EXERCISE INSTRUCTIONS> Word for word, repeat the lines of the records from the one containing "Una sola letra" through the last line, both included.

THE DATA>
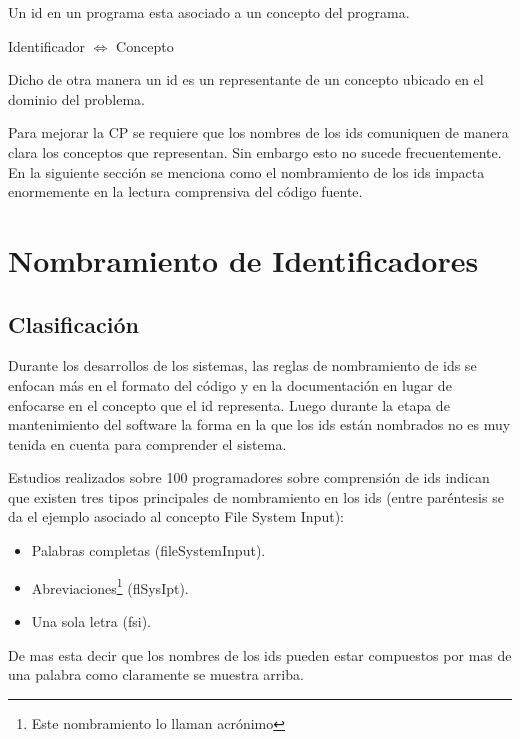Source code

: \documentclass[12pt]{report}
\begin{document}
Un id en un programa esta asociado a un concepto del programa. 

\begin{center}
\textsf{Identificador $\Leftrightarrow$ Concepto}
\end{center}

Dicho de otra manera un id es un representante de un concepto ubicado en el dominio del problema\cite{DFPM05,DMDJ13}.%

Para mejorar la CP se requiere que los nombres de los ids comuniquen de manera clara los conceptos que representan\cite{DCHD06}. Sin embargo esto no sucede frecuentemente. En la siguiente sección se menciona como el nombramiento de los ids impacta enormemente en la lectura comprensiva del código fuente. 


\pagebreak
\section{Nombramiento de Identificadores}

\subsection{Clasificación}
Durante los desarrollos de los sistemas, las reglas de nombramiento de ids se enfocan más en el formato del código y en la documentación en lugar de enfocarse en el concepto que el id representa. Luego durante la etapa de mantenimiento del software la forma en la que los ids están nombrados no es muy tenida en cuenta para comprender el sistema.

Estudios realizados sobre 100 programadores\cite{DCHD06} sobre comprensión de ids indican que existen tres tipos principales de nombramiento en los ids (entre paréntesis se da el ejemplo asociado al concepto \textsf{File System Input}): 

\begin{itemize}
\itemsep0em%
\item Palabras completas (\textsf{fileSystemInput}).
\item Abreviaciones\footnote[1]{Este nombramiento lo llaman acrónimo} (\textsf{flSysIpt}).
\item Una sola letra (\textsf{fsi}). 
\end{itemize}

De mas esta decir que los nombres de los ids pueden estar compuestos por mas de una palabra como claramente se muestra arriba.
\end{document}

EXERCISE OUTPUT>
\item Una sola letra (\textsf{fsi}). 
\end{itemize}

De mas esta decir que los nombres de los ids pueden estar compuestos por mas de una palabra como claramente se muestra arriba.
\end{document}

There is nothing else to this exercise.